• Stellantis has been forced to pull a series of adverts claiming its vehicles are ‘built’ in the US.
  • Truth in Advertising argued the ads concealed the fact that many build parts are imported.
  • The ads have been withdrawn so they can be modified to better reflect the true build status.

In an era when “Made in America” claims are under sharper scrutiny than ever, automakers boasting about their domestic roots might want to double-check the fine print. Only days after Donald Trump’s top trade adviser, Peter Navarro, got publicly dunked on by Elon Musk for calling Tesla a mere car “assembler,” Stellantis is now walking back its own red-white-and-blue rhetoric.

Several of its ads have been pulled following scrutiny over whether its vehicles are quite as American as advertised. Dodge, Ram and Jeep all launched adverts last weekend bragging about their US heritage, a topical theme due to the 25 percent tariff President Trump has placed on imported cars and auto parts.

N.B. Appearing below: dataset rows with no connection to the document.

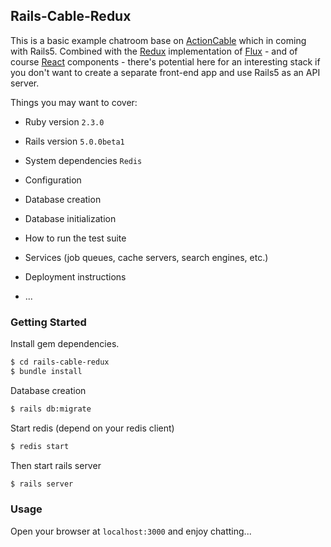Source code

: ## Rails-Cable-Redux

This is a basic example chatroom base on [ActionCable](https://github.com/rails/rails/tree/master/actioncable]) 
which in coming with Rails5. Combined with the [Redux](https://github.com/rackt/redux) 
implementation of [Flux](https://facebook.github.io/flux/) - and of course 
[React](https://facebook.github.io/react/) components - there's potential here for an interesting stack 
if you don't want to create a separate front-end app and use Rails5 as an API server.

Things you may want to cover:

* Ruby version `2.3.0`

* Rails version `5.0.0beta1`

* System dependencies `Redis`

* Configuration

* Database creation

* Database initialization

* How to run the test suite

* Services (job queues, cache servers, search engines, etc.)

* Deployment instructions

* ...

### Getting Started

Install gem dependencies.

```bash
$ cd rails-cable-redux
$ bundle install
```

Database creation

```bash
$ rails db:migrate
```

Start redis (depend on your redis client)

```bash
$ redis start
```

Then start rails server

```bash
$ rails server
```

### Usage
Open your browser at `localhost:3000` and enjoy chatting...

Related: The Most American-Made Cars Least Affected By Trump’s Sweeping Tariffs

Jeep’s promo reminded us of its hero role in WWII and claimed the company was “America’s most patriotic brand,” and Dodge assured us its cars are built in America. Ram went one further, asserting that its trucks are “built from the ground up in America.”

Many Americans might not have questioned those claims, but Truth in Advertising wasn’t so content to let them slide. The independent watchdog wrote to Stellantis on Tuesday morning arguing that its vehicles aren’t actually “American-made” according to terms laid out by the Federal Trade Commission.

The FTC requires any car that claims to be “made” or “built” in the US to contain “no – or negligible – foreign content,” Truth in Advertising explains. And no Jeep, Dodge or Ram vehicle meets that criteria. Even Tesla’s Model 3, the most American-made car by content, contains 12.5 percent imported parts.

 Stellantis Just Got Called Out For Misleading ‘American Made’ Ads

Stellantis’s American-made vehicles are more accurately American-assembled, the watchdog argues, using parts shipped in from countries across the globe. While many components are sourced in the US, others might come from Mexico, Canada, Asia or Europe.

“Stellantis has every right to boast of its brands’ assembly plants in the United States that create American jobs and strengthen the US economy, but it cannot illegally embellish the amount of manufacturing that takes place domestically,” Truth in Advertising wrote in its letter to the automaker.

“Such deception is especially harmful when, as here, it is disseminated during a particularly vulnerable time for US consumers shopping for cars.”

TIA’s letter dropped into Stellantis’s mailbox on Tuesday morning and by that afternoon the YouTube ads had been taken down so they can be modified to make the vehicles’ origins clearer, though the original commercials were still being aired on TV the following day.